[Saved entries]
>>>
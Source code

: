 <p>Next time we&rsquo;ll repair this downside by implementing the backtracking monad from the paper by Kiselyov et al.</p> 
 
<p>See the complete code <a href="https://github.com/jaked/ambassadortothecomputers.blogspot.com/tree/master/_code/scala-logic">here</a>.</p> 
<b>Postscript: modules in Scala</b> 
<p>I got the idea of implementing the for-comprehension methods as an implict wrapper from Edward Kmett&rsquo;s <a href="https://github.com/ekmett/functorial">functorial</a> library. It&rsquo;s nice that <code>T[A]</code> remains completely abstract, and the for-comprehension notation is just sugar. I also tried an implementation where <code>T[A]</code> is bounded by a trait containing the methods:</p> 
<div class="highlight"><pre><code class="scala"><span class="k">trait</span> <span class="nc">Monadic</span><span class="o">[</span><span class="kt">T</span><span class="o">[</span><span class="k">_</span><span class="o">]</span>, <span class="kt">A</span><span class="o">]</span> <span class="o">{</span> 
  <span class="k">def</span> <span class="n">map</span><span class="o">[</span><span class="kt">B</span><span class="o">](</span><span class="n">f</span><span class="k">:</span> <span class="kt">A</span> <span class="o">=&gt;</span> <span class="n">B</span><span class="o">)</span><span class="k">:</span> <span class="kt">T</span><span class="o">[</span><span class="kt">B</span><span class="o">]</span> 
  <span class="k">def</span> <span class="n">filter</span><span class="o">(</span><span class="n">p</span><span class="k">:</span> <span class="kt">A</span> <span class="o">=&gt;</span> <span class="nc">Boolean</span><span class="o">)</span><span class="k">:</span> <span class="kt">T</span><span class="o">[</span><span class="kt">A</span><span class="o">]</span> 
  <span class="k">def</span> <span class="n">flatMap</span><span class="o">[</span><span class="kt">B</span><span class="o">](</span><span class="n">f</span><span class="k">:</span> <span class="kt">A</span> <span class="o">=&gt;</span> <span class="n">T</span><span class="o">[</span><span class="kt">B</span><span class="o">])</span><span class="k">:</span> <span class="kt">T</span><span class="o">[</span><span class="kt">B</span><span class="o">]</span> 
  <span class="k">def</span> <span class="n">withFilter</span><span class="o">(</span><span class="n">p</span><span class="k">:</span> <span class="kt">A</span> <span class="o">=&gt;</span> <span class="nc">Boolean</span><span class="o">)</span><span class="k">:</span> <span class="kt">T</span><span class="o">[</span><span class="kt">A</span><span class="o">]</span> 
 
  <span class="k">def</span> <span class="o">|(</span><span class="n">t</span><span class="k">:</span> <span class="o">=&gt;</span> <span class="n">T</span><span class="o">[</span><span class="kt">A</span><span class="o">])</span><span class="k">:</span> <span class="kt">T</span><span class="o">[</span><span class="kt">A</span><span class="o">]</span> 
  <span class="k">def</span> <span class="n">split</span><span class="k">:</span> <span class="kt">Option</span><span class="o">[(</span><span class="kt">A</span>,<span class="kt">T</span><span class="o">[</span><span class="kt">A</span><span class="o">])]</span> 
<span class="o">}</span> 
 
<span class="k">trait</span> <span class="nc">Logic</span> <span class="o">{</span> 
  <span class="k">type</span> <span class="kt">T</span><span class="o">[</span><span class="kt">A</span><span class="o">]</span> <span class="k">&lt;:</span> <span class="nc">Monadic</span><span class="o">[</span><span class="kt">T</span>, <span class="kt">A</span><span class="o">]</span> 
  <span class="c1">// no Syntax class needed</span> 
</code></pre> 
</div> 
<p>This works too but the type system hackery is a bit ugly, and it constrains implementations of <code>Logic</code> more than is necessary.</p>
<<<
### To do
Find the string "Boolean" in the data. Report each line it appears in.

### Answer to this task
  <span class="k">def</span> <span class="n">filter</span><span class="o">(</span><span class="n">p</span><span class="k">:</span> <span class="kt">A</span> <span class="o">=&gt;</span> <span class="nc">Boolean</span><span class="o">)</span><span class="k">:</span> <span class="kt">T</span><span class="o">[</span><span class="kt">A</span><span class="o">]</span> 
  <span class="k">def</span> <span class="n">withFilter</span><span class="o">(</span><span class="n">p</span><span class="k">:</span> <span class="kt">A</span> <span class="o">=&gt;</span> <span class="nc">Boolean</span><span class="o">)</span><span class="k">:</span> <span class="kt">T</span><span class="o">[</span><span class="kt">A</span><span class="o">]</span> 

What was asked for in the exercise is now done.